17–22 Feb 2020
US/Mountain timezone

Cavity Optomechanics: Generating Mechanical Interference Fringes and Brillouin Optomechanical Strong Coupling

19 Feb 2020, 09:30
30m
Flug Forum (Aspen Center for Physics)

Flug Forum

Aspen Center for Physics

Speaker

Michael Vanner (Imperial College, London)

Description

Cavity quantum optomechanics utilizes electromagnetic fields to generate and study quantum states of motion of macroscopic mechanical oscillators. The field has undergone significant growth recently owing to its significant promise for both quantum technology development and to test the foundations of physics. Our new team at Imperial College London - the Quantum Measurement Lab - pursue a combination of experiment and theory in these directions with key interests including quantum-state engineering of mechanical systems and exploring the quantum-to-classical transition. In this talk, results from two of our research programs will be presented.

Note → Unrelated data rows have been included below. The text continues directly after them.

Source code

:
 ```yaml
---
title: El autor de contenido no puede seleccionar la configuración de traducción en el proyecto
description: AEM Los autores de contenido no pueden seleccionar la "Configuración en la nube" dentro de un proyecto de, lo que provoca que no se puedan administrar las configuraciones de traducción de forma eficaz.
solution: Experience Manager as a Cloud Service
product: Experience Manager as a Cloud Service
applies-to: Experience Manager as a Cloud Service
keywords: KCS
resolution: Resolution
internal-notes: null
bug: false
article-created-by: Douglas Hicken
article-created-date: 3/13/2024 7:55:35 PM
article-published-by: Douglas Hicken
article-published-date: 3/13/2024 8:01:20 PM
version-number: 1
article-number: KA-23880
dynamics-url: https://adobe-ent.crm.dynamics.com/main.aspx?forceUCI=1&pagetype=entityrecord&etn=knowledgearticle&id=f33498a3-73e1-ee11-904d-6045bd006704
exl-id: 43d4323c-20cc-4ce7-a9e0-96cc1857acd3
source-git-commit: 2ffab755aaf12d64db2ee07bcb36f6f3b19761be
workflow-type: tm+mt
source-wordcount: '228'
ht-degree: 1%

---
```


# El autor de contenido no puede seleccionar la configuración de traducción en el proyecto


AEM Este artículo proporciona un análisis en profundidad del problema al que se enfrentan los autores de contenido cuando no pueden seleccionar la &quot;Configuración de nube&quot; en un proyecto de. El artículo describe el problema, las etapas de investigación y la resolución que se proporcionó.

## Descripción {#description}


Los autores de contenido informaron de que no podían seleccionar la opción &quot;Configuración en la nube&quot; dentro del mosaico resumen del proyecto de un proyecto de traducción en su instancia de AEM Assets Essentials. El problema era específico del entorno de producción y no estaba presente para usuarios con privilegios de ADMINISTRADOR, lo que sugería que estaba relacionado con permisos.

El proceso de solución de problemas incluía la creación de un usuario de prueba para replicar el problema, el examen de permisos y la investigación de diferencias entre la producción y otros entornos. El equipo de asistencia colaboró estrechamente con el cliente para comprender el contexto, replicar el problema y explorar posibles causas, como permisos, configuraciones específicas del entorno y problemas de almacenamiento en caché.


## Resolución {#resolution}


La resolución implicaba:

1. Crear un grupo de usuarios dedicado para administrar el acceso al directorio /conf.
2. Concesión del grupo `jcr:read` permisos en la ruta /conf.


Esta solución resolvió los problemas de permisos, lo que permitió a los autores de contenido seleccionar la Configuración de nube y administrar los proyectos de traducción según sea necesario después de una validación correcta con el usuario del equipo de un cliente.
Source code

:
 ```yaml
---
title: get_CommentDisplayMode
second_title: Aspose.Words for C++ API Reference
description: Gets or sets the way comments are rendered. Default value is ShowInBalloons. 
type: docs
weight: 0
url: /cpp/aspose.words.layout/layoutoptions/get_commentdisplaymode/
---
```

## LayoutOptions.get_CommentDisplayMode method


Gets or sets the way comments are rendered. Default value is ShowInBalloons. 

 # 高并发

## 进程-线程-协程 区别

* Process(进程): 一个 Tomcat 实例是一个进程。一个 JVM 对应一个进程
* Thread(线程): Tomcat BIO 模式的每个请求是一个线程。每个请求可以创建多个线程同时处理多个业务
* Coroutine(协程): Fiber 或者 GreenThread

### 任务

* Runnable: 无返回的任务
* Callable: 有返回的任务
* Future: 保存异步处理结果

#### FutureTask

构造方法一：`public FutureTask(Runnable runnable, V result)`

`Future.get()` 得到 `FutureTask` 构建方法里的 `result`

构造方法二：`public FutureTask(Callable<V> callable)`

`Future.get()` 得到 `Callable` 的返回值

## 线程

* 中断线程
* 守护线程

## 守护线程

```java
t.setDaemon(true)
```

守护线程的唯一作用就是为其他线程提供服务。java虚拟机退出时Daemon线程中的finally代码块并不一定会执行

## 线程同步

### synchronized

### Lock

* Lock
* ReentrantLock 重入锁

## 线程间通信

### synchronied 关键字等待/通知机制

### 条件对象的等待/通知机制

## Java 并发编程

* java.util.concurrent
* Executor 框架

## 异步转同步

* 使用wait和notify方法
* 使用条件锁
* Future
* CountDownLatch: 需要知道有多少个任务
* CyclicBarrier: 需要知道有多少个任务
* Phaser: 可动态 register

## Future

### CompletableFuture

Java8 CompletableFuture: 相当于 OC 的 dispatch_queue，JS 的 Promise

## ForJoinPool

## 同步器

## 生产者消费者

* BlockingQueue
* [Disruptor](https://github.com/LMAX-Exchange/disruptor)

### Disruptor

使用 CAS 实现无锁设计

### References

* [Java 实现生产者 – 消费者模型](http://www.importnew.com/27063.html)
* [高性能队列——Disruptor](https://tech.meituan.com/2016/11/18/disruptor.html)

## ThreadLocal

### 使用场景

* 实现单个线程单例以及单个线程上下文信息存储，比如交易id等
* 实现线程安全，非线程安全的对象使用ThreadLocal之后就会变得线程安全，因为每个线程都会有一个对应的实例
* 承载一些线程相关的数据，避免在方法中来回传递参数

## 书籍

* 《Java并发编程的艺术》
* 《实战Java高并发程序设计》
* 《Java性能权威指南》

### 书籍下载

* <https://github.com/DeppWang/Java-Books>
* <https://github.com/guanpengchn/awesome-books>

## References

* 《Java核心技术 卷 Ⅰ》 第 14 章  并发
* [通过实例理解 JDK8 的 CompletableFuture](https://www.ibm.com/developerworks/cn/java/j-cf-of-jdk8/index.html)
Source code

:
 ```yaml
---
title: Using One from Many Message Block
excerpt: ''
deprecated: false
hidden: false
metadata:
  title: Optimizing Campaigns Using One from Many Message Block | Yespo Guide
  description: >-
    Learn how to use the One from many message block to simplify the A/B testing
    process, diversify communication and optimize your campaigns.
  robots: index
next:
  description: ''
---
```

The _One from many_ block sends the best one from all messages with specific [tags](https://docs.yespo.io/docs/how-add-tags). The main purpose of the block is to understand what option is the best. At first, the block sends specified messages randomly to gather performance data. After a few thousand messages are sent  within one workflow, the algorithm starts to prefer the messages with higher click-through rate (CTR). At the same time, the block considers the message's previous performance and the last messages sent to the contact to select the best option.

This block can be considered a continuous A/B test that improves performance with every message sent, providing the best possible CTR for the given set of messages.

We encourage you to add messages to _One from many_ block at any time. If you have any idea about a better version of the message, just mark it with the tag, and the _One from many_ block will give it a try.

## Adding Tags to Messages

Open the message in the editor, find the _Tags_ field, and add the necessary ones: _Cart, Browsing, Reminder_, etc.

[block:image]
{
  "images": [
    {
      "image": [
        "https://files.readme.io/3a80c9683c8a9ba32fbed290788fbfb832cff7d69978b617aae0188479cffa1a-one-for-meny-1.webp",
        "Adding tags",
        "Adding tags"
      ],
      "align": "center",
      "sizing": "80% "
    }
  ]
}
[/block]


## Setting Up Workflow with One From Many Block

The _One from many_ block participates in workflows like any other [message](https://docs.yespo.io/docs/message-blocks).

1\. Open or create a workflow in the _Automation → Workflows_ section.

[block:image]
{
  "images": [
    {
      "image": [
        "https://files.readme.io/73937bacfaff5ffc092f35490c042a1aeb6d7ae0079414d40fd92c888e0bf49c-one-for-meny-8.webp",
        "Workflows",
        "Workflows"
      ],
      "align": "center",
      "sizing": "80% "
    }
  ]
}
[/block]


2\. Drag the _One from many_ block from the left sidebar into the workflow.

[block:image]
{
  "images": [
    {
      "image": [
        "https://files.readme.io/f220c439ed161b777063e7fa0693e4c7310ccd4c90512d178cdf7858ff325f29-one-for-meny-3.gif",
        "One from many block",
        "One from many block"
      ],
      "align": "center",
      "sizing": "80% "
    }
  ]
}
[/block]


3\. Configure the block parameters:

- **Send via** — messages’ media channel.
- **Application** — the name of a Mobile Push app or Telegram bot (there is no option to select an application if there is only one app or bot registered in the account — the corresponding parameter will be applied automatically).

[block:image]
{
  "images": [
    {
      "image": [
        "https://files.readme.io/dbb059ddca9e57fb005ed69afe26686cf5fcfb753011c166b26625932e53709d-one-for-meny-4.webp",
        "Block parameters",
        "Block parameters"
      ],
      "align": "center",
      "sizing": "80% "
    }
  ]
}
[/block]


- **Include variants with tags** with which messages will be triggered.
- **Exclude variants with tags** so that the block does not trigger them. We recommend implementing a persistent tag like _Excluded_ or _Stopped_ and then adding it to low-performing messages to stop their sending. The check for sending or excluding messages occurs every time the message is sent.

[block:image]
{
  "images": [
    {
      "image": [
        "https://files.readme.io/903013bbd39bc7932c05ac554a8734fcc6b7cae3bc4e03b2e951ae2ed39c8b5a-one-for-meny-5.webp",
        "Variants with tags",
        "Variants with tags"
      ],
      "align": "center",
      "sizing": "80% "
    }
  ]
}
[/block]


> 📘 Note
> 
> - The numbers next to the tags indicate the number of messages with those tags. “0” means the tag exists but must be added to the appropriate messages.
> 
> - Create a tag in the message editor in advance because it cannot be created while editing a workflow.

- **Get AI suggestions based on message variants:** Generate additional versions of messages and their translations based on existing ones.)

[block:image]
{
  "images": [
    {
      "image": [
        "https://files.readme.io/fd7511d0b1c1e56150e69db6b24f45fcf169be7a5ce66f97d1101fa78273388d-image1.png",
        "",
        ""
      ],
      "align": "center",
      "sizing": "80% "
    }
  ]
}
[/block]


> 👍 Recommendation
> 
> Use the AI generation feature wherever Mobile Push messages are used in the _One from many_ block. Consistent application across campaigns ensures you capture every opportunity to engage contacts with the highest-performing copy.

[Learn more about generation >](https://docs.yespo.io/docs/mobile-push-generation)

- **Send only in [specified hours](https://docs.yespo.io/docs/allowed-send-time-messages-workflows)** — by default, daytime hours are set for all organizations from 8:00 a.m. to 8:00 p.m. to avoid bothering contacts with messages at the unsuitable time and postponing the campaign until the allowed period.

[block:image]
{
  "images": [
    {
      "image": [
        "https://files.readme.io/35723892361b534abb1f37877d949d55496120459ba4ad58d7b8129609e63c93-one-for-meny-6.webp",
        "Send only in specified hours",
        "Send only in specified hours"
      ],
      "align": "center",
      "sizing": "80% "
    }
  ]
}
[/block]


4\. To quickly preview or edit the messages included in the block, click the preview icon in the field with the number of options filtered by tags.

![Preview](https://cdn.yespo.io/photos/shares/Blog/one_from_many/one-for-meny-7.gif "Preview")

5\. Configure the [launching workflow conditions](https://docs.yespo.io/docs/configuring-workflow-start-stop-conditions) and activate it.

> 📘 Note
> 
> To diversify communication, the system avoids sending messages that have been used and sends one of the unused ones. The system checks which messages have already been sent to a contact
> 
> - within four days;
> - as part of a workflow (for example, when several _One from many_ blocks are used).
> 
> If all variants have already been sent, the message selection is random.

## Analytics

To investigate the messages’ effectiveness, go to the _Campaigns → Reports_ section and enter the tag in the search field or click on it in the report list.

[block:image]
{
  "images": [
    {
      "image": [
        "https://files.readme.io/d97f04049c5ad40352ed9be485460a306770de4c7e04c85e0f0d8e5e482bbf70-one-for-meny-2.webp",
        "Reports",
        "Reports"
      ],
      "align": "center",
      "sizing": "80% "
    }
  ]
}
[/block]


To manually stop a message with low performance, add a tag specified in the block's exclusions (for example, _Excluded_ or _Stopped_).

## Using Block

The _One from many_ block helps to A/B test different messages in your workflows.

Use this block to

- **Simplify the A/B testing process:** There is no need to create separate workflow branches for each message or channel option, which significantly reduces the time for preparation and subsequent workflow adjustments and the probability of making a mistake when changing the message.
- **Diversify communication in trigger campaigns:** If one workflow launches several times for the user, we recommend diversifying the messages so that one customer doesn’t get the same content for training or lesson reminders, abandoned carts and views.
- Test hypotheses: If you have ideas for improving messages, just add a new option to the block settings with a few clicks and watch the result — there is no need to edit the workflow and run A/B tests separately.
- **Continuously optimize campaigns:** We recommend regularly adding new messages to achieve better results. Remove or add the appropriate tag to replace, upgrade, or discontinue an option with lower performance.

Firstly, our work towards creating a mechanical superposition state will be described including experimentally generating interference fringes in the motion of a mechanical oscillator using single-photon detection [1], and theoretical work proposing how to grow a mechanical superposition state using a sequence of pulsed interactions and single-photon measurements [2]. Secondly, our experimental work on Brillouin optomechanics with high-frequency phonons (~10 GHz) will be presented including the first observation of Brillouin optomechanical strong coupling [3]. This observation provides a powerful new direction that unites several favorable properties for mechanical quantum state engineering including very low optical loss and absorption, and back-scatter operation to allow the signal to be easily separated from the pump.

[1] Ringbauer et al, New J. Phys. 20, 053042 (2018).
[2] Clarke and Vanner, Quantum Sci. Technol. 4, 014003 (2019).
[3] Enzian et al, Optica 6, 7 (2019).